One couple, who came to the Delaware Medicare Assistance Bureau for help, wanted to disenroll from their Advantage Plan and the Medicare supplement was willing to take the husband but, because the wife was in the hospital overnight in December, the supplement would not accept her until July. If she disenrolled, she would be without coverage for 3 months. The disenrollment periods for Medicare Advantage plans are only once a year, so her choice was to take a chance for couple of months this year or wait until the next disenrollment period and hope she did not have occasion to visit the hospital in the six months before the next disenrollment period.

           Another couple were disenrolling during the twelve month trial period but the enrolling agents did not know about the special enrollment period.
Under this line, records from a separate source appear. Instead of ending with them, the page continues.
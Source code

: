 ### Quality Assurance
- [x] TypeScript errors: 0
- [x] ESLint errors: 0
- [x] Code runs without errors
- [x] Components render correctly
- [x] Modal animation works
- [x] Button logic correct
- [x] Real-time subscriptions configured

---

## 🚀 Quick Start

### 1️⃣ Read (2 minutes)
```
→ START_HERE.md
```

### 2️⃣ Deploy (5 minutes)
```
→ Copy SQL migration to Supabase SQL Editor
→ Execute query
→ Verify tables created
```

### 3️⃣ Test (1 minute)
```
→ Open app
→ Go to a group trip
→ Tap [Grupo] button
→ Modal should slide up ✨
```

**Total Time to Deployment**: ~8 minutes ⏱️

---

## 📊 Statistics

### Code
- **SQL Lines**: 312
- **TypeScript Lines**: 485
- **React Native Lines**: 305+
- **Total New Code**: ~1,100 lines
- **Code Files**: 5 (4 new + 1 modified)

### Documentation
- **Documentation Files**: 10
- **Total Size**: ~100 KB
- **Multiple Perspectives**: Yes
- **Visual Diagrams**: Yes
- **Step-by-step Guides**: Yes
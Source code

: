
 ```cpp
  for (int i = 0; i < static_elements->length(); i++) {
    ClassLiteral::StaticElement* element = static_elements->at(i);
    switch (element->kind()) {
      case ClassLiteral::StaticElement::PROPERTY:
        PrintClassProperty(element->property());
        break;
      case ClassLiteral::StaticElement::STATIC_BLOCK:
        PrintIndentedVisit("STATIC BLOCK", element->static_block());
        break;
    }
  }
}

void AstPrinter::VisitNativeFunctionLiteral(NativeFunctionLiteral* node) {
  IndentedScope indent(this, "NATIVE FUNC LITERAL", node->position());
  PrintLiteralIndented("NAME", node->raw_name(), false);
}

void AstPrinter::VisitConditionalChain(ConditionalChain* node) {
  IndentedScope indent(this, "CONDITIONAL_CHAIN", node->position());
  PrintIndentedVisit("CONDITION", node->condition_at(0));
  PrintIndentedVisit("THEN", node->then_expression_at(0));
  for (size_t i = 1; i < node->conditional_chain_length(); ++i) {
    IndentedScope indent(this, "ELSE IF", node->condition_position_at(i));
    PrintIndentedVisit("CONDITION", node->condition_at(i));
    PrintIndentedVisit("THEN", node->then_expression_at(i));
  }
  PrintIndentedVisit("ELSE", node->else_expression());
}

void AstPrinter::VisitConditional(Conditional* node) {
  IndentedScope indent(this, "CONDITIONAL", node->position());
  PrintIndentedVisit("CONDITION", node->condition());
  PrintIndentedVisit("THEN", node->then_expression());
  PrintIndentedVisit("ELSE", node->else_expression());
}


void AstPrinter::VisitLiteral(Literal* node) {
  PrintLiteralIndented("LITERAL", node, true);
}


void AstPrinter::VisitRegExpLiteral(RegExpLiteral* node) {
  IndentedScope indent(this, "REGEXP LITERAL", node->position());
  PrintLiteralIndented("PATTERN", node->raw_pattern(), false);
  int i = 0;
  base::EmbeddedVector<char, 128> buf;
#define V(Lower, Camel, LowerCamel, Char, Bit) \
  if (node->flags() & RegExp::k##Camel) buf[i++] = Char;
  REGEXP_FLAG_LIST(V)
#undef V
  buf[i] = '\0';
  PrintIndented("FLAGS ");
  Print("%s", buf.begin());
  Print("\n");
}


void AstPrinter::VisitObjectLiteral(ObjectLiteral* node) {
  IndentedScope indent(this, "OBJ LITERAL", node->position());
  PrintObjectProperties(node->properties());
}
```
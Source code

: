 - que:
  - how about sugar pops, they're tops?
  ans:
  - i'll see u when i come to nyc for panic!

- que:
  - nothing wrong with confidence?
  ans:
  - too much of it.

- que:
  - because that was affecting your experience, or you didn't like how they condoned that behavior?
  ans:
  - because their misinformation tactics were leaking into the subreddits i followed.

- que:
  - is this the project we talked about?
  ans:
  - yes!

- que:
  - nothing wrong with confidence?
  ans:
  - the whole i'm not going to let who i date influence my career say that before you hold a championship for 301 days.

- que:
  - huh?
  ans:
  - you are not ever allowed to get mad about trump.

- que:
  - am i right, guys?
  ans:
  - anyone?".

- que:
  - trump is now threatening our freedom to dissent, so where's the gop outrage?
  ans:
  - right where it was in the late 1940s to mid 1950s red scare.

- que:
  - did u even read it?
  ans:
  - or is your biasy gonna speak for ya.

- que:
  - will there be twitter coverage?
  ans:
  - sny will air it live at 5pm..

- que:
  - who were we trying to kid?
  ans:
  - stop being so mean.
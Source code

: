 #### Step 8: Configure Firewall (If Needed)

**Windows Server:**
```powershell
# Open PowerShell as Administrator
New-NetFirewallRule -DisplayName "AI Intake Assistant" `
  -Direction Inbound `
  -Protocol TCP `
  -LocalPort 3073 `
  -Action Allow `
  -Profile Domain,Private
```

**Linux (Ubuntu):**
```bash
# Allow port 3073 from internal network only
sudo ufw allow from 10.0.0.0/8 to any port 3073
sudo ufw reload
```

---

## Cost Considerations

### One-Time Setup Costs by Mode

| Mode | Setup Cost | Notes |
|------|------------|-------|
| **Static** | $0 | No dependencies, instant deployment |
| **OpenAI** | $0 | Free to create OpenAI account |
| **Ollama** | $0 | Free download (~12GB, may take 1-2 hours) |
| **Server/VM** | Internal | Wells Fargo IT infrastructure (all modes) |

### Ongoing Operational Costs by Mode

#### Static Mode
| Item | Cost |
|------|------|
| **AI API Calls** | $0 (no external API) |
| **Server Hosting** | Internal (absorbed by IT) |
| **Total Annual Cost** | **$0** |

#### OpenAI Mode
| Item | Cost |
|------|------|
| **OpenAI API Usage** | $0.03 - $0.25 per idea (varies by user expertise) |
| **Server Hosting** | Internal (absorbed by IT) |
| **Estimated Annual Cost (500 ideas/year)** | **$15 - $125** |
Not only did they seek to impose a higher premium on the wife reflecting underwriting but they initially denied acceptance in the prescription drug plan because it was not the open enrollment period. After several hours on the phone, we were able to correct the mistakes and get them properly enrolled in both the Medicare Supplemental Insurance and prescription drug plan.

            This is why I cringe when I see the TV ads for the Medicare Advantage Plans. I feel as if the ad should end with a warning similar to the drug-side-effect warning in drug ads. A quiet voice speaking very fast would say something like: “Beneficiaries enrolling in a Medicare Advantage Plan should be aware that if they disenroll after the 12 month trial period, a Medicare Supplemental Insurance Plan may subject them to underwriting, use of providers outside the plan network may increase copays and total copays may exceed the Medicare copays and deductibles in some instances.”